What the exercise asks:
What you give back must match the data character for character.

Dataset extract:
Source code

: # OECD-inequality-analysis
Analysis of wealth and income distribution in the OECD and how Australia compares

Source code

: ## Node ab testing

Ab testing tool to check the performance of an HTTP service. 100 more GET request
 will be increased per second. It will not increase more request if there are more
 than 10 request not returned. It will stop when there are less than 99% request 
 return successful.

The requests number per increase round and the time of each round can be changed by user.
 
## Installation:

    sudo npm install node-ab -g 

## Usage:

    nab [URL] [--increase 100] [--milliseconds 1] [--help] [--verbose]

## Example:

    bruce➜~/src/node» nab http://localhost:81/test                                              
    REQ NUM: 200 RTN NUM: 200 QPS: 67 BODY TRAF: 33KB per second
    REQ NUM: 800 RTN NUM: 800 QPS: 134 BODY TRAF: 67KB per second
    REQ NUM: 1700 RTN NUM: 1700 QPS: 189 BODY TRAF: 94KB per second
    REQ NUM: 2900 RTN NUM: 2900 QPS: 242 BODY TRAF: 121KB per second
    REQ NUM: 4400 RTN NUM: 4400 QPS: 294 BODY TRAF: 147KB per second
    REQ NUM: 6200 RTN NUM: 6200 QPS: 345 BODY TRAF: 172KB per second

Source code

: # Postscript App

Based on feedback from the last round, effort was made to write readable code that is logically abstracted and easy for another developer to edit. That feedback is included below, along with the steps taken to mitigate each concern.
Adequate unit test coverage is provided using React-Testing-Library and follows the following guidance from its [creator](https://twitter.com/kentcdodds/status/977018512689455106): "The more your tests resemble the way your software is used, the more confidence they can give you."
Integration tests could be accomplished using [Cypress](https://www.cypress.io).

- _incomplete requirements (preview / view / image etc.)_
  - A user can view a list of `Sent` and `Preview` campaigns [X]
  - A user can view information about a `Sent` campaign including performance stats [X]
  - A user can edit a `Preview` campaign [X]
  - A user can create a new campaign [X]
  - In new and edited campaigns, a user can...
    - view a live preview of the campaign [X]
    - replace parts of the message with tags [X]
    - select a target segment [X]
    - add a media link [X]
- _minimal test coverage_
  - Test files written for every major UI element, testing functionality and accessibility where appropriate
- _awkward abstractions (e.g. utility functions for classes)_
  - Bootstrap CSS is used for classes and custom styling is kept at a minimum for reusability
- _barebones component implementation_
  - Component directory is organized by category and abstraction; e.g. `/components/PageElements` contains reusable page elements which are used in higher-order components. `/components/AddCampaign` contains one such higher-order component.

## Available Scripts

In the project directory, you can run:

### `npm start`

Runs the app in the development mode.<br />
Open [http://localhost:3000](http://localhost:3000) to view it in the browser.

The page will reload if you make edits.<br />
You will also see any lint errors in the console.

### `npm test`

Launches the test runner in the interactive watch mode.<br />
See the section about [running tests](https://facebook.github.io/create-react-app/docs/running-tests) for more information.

Solution to the problem:
Source code

: # OECD-inequality-analysis
Analysis of wealth and income distribution in the OECD and how Australia compares

Source code

: ## Node ab testing

Ab testing tool to check the performance of an HTTP service. 100 more GET request
 will be increased per second. It will not increase more request if there are more
 than 10 request not returned. It will stop when there are less than 99% request 
 return successful.

The requests number per increase round and the time of each round can be changed by user.
 
## Installation:

    sudo npm install node-ab -g 

## Usage:

    nab [URL] [--increase 100] [--milliseconds 1] [--help] [--verbose]

## Example:

    bruce➜~/src/node» nab http://localhost:81/test                                              
    REQ NUM: 200 RTN NUM: 200 QPS: 67 BODY TRAF: 33KB per second
    REQ NUM: 800 RTN NUM: 800 QPS: 134 BODY TRAF: 67KB per second
    REQ NUM: 1700 RTN NUM: 1700 QPS: 189 BODY TRAF: 94KB per second
    REQ NUM: 2900 RTN NUM: 2900 QPS: 242 BODY TRAF: 121KB per second
    REQ NUM: 4400 RTN NUM: 4400 QPS: 294 BODY TRAF: 147KB per second
    REQ NUM: 6200 RTN NUM: 6200 QPS: 345 BODY TRAF: 172KB per second

Source code

: # Postscript App

Based on feedback from the last round, effort was made to write readable code that is logically abstracted and easy for another developer to edit. That feedback is included below, along with the steps taken to mitigate each concern.
Adequate unit test coverage is provided using React-Testing-Library and follows the following guidance from its [creator](https://twitter.com/kentcdodds/status/977018512689455106): "The more your tests resemble the way your software is used, the more confidence they can give you."
Integration tests could be accomplished using [Cypress](https://www.cypress.io).

- _incomplete requirements (preview / view / image etc.)_
  - A user can view a list of `Sent` and `Preview` campaigns [X]
  - A user can view information about a `Sent` campaign including performance stats [X]
  - A user can edit a `Preview` campaign [X]
  - A user can create a new campaign [X]
  - In new and edited campaigns, a user can...
    - view a live preview of the campaign [X]
    - replace parts of the message with tags [X]
    - select a target segment [X]
    - add a media link [X]
- _minimal test coverage_
  - Test files written for every major UI element, testing functionality and accessibility where appropriate
- _awkward abstractions (e.g. utility functions for classes)_
  - Bootstrap CSS is used for classes and custom styling is kept at a minimum for reusability
- _barebones component implementation_
  - Component directory is organized by category and abstraction; e.g. `/components/PageElements` contains reusable page elements which are used in higher-order components. `/components/AddCampaign` contains one such higher-order component.

## Available Scripts

In the project directory, you can run:

### `npm start`

Runs the app in the development mode.<br />
Open [http://localhost:3000](http://localhost:3000) to view it in the browser.

The page will reload if you make edits.<br />
You will also see any lint errors in the console.

### `npm test`

Launches the test runner in the interactive watch mode.<br />
See the section about [running tests](https://facebook.github.io/create-react-app/docs/running-tests) for more information.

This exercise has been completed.